The Fairtrade Foundation, too, has a positive story  They calculate that millions of Fairtrade bananas and cups of tea and coffee will be consumed, amounting to a Fairtrade premium of £100,000.

Playfair 2012, the trade union-led campaign for a sweatshop-free Olympics, has been in dialogue with LOCOG since 2005. Playfair acknowledges that London2012 has gone further than any other Games but they do insist that more still needs to be done to involve workers and monitor supply chains. The Living Wage campaign has also had success, with hotel sponsor Holiday Inn now paying a Living Wage.

Of course, this progress wouldn’t have happened without dedicated campaigners, and they are some of the real heroes of London2012.

 

Community resistance and civic pride

Although there’s been real public enthusiasm for the torch relay, communities in East London have been opposing Olympic or Olympic-related developments which were trashing their local areas. Civic pride and local community activity are important for those who have fought some of the Olympic developments.
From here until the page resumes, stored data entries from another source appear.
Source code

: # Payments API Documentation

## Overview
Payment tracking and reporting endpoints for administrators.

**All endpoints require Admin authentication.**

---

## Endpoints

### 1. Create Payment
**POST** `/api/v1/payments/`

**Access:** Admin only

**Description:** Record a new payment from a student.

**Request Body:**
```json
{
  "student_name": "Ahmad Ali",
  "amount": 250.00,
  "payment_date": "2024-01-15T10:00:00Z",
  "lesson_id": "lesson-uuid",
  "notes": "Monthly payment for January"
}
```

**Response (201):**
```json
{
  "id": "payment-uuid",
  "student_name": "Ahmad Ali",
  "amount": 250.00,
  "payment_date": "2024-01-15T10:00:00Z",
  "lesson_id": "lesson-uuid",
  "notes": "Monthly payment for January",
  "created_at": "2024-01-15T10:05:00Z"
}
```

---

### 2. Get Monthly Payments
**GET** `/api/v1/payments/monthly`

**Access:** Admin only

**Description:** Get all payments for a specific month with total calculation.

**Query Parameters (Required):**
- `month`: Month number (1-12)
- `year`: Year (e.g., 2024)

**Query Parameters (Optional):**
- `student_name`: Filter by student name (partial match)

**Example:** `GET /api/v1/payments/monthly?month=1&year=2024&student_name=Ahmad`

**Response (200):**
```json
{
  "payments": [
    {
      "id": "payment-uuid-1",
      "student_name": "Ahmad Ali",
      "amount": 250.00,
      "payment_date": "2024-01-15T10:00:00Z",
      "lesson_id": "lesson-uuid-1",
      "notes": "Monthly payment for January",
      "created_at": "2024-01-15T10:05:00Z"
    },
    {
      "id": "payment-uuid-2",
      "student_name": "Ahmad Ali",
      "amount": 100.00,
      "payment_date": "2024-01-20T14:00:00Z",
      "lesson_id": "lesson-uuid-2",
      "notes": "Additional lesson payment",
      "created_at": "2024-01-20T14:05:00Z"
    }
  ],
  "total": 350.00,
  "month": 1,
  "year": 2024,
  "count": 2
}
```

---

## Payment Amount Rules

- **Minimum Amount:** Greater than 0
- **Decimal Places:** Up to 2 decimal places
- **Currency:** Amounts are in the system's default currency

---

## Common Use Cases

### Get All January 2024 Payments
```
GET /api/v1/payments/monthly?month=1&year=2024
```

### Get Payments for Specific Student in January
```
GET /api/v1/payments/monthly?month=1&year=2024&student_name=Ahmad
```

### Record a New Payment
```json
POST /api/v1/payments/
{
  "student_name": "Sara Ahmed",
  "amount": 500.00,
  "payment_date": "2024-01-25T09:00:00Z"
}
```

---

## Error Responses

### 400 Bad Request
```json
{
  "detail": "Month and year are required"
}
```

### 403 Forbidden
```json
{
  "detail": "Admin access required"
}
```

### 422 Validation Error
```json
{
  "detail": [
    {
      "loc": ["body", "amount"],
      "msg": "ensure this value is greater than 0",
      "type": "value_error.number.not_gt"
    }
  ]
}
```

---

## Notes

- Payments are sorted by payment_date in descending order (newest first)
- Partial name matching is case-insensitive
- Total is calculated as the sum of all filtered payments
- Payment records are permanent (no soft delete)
The Save Leyton Marsh campaign in Waltham Forest wanted to stop a basketball training facility being built on their local green space. Having lost the space to the Olympics they now campaign to have the area returned to functioning green space as soon as possible. There are doubts that this will happen. To add insult to injury, that campaign now has to foot a £20,000 bill, having lost it’s Judicial Review against Waltham Forest Council. A campaign to save East Marsh on the Hackney/Waltham Forest border failed to protect scarce and highly valued local amenity space from being turned into a coach park.

These are just two examples of how communities have been forced to oppose the Olympics simply because they value their local areas.

Putting high velocity missiles on Fred Wigg Tower in Leyton and the Lexington Building in Bow have quite understandably got local residents ‘up in arms’ (no pun intended), and taken East London community antipathy to new levels.

Some say the Olympics inevitably means ‘some losers’ – but if the Olympic process rides roughshod over the wishes of local communities, then it’s also the Olympics itself which loses – in terms of public support, positive image and goodwill.

 

Whose Olympics?

There are now probably as many anti-Olympics campaign groups as Olympic sporting events. Headline sponsors, who are entitled to a special Olympics tax break, will be making many millions whilst communities in East London are feeling cheated, marginalised and violated. Trademarking has meant that the democratic space to oppose the Olympics has been restricted, with at least one case of a Twitter account being shut down. In asking ‘Corporate Olympics or peoples’ Olympics?’ it’s not hard to answer that question.

 

Is another Olympics possible?

It doesn’t have to be like this. The Olympics should be about ideals, so let’s strive for some. I’d like to see an affordable Olympics with people and community at it’s heart.

The cost of a more inclusive event might mean a less extravagant Games, with fewer, less dominant corporate sponsors. It may take longer, harder thinking to accommodate coach parks and training facilities in a way which respects communities’ local amenities and open spaces. It would need to recognise that militarising peoples homes shouldn’t be part of the game-plan.

Maybe in a future Olympics we’ll all be able to have gold. But no medals this time.

 

 

Danny Bates is an Officer of Hackney Green Party and London Green Party. He works for Jean Lambert MEP as her London Constituency Co-ordinator.

 

2 Comments

  1. John Devaney says:

    Well said, Danny.

    I know some of the LOCOG sustainability team and I know that they set out to do much more than be a bit greener than any previous Olympics. The details are not headline grabbing, but LOCOG changed the way an Olympics approached sustainability, for maximum effect in environmental, social and economic issues, bringing sustainability principles into the organisation’s strategy.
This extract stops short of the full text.